GDPR requires organizations that discover a data breach to report the breach to their relevant authority within 72 hours after the initial discovery. Failure to do this or be found to be non-compliant can result in a significant fine. British Airways was on the receiving end of such a fine, with the airline been fine a record 183 million GBP for a data breach which occurred in 2018. This has led to organizations across Europe to increase their focus on cybersecurity, leading to intrusions being uncovered much quicker than before. It is important to note that GDPR empowers authorities to fine a maximum of 4% of a company’s, who is found to be in violation of the law, turnover.
British Airways was only fined 1.5% of their turnover. With such a strong motivating force for companies in Europe and that do business with Europe to do their utmost in securing data, it is easier to see why the law has had a positive effect on dwell times.

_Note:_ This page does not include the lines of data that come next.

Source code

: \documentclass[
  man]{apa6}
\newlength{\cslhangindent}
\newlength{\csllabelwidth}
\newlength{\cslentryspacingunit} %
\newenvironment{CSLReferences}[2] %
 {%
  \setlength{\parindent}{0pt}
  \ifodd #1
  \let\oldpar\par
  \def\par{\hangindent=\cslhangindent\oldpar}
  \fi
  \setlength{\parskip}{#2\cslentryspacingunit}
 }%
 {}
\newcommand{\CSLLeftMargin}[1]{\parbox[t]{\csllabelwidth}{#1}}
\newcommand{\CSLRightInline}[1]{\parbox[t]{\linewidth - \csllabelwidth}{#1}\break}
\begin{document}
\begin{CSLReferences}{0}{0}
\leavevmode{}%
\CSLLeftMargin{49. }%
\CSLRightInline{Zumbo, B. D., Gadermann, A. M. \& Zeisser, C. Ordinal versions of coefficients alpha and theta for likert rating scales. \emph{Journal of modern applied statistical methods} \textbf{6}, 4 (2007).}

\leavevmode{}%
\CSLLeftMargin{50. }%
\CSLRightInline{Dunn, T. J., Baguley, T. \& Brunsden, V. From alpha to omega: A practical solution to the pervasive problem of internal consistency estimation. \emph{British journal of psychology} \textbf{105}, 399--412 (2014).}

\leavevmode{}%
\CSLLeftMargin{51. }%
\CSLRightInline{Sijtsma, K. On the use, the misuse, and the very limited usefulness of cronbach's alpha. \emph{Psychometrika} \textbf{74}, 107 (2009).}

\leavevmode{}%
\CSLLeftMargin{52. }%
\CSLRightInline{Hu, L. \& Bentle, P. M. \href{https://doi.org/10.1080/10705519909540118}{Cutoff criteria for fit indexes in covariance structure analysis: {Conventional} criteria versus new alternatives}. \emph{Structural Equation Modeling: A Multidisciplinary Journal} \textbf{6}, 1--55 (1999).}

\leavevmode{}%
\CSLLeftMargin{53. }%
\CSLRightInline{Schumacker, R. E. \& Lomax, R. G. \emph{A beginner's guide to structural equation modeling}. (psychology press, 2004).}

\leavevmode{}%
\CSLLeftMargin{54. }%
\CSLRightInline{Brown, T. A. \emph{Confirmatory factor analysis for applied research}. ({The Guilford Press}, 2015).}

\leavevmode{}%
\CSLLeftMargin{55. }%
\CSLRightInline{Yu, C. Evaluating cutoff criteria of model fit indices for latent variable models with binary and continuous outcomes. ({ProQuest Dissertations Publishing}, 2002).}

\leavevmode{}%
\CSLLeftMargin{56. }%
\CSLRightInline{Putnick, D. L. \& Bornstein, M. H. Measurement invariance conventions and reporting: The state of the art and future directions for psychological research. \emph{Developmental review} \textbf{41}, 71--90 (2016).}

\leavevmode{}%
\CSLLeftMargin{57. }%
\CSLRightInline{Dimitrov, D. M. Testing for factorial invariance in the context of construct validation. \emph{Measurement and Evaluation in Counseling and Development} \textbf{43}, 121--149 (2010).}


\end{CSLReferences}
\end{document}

It is true that the legislation only applies to the European Union but the effects of the law have been felt globally as businesses that actively do business in Europe or transfer data to the union have to abide by the provisions set out by the law. This seems to have also contributed to the decrease in the global dwell time, which is down from 78 days to 56 days.
Not All Good News
While the positive effect of GDPR on dwell times, which is defined by FireEye as the time an attacker is present in a victim’s network before discovery, other less positive factors also led to contributing towards the overall decline. Researchers noted that certain malware attacks naturally have shorter dwell times. Ransomware and crypto miners are examples of disruptive attacks with shorter dwell times. Attacks by state-sponsored actors often exhibit far longer dwell times than the average as their main aim is to remain on targeted networks for as long as possible to steal as much information as possible.
The FireEye report dedicates a portion of the 60-page report to the discovery and analysis of Advanced Persistent Threat (APT) group APT41. The new addition to the APT family, added in 2019, was previously tracked as the TEMP group and believe to be for carrying out Chinese state-sponsored cyber espionage campaigns. TEMP started as a financially motivated group in 2012 carrying out operations against targets in the video game industry, a stark contrast to the normal activity of state-sponsored groups. However, researchers noted,
“This stands in contrast to the state-sponsored goals that likely drive the group’s targeting of higher education, telecommunications, travel services, and news/media firms. The attacks appear to have been carried out as part of a surveillance operation. The group’s most recent activity included targeting call record information and SMS data…APT41 is unique among China-based actors in that it leverages non-public malware typically reserved for espionage, in operations that appear to fall outside the scope of state-sponsored missions. The group’s mix of financial and state-sponsored motivations is remarkable because this type of activity is unusual among Chinese state-sponsored threat groups.”
Researchers also pointed out that APT groups and financially motivated attacks exploit the failure by organizations to enforce multi-factor authentication (MFA). This is one of the most common ways threat actors gain access to the network according to the report. MFA is an important security tool as it adds an extra barrier that can prevent attackers from doing damage, and also alerts the security team that something might be wrong before the problem escalates.